The problem: Search the data for "handlers". Return each matching line.

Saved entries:

Start of Block

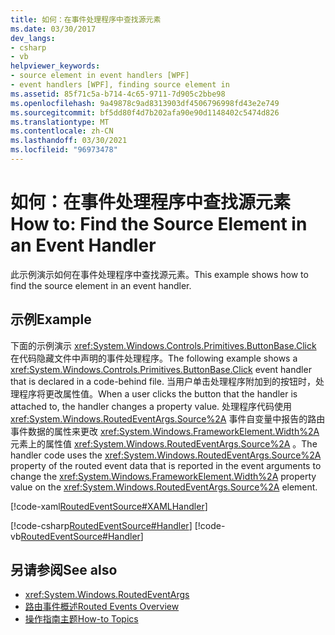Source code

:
 ```yaml
---
title: 如何：在事件处理程序中查找源元素
ms.date: 03/30/2017
dev_langs:
- csharp
- vb
helpviewer_keywords:
- source element in event handlers [WPF]
- event handlers [WPF], finding source element in
ms.assetid: 85f71c5a-b714-4c65-9711-7d905c2bbe98
ms.openlocfilehash: 9a49878c9ad8313903df4506796998fd43e2e749
ms.sourcegitcommit: bf5dd80f4d7b202afa90e90d1148402c5474d826
ms.translationtype: MT
ms.contentlocale: zh-CN
ms.lasthandoff: 03/30/2021
ms.locfileid: "96973478"
---
```

# <a name="how-to-find-the-source-element-in-an-event-handler"></a><span data-ttu-id="31182-102">如何：在事件处理程序中查找源元素</span><span class="sxs-lookup"><span data-stu-id="31182-102">How to: Find the Source Element in an Event Handler</span></span>
<span data-ttu-id="31182-103">此示例演示如何在事件处理程序中查找源元素。</span><span class="sxs-lookup"><span data-stu-id="31182-103">This example shows how to find the source element in an event handler.</span></span>  
  
## <a name="example"></a><span data-ttu-id="31182-104">示例</span><span class="sxs-lookup"><span data-stu-id="31182-104">Example</span></span>  
 <span data-ttu-id="31182-105">下面的示例演示 <xref:System.Windows.Controls.Primitives.ButtonBase.Click> 在代码隐藏文件中声明的事件处理程序。</span><span class="sxs-lookup"><span data-stu-id="31182-105">The following example shows a <xref:System.Windows.Controls.Primitives.ButtonBase.Click> event handler that is declared in a code-behind file.</span></span> <span data-ttu-id="31182-106">当用户单击处理程序附加到的按钮时，处理程序将更改属性值。</span><span class="sxs-lookup"><span data-stu-id="31182-106">When a user clicks the button that the handler is attached to, the handler changes a property value.</span></span> <span data-ttu-id="31182-107">处理程序代码使用 <xref:System.Windows.RoutedEventArgs.Source%2A> 事件自变量中报告的路由事件数据的属性来更改 <xref:System.Windows.FrameworkElement.Width%2A> 元素上的属性值 <xref:System.Windows.RoutedEventArgs.Source%2A> 。</span><span class="sxs-lookup"><span data-stu-id="31182-107">The handler code uses the <xref:System.Windows.RoutedEventArgs.Source%2A> property of the routed event data that is reported in the event arguments to change the <xref:System.Windows.FrameworkElement.Width%2A> property value on the <xref:System.Windows.RoutedEventArgs.Source%2A> element.</span></span>  
  
 [!code-xaml[RoutedEventSource#XAMLHandler](~/samples/snippets/csharp/VS_Snippets_Wpf/RoutedEventSource/CSharp/default.xaml#xamlhandler)]  
  
 [!code-csharp[RoutedEventSource#Handler](~/samples/snippets/csharp/VS_Snippets_Wpf/RoutedEventSource/CSharp/default.xaml.cs#handler)]
 [!code-vb[RoutedEventSource#Handler](~/samples/snippets/visualbasic/VS_Snippets_Wpf/RoutedEventSource/VisualBasic/default.xaml.vb#handler)]  
  
## <a name="see-also"></a><span data-ttu-id="31182-108">另请参阅</span><span class="sxs-lookup"><span data-stu-id="31182-108">See also</span></span>

- <xref:System.Windows.RoutedEventArgs>
- [<span data-ttu-id="31182-109">路由事件概述</span><span class="sxs-lookup"><span data-stu-id="31182-109">Routed Events Overview</span></span>](routed-events-overview.md)
- [<span data-ttu-id="31182-110">操作指南主题</span><span class="sxs-lookup"><span data-stu-id="31182-110">How-to Topics</span></span>](events-how-to-topics.md)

End of Block

Answer box:
- source element in event handlers [WPF]
- event handlers [WPF], finding source element in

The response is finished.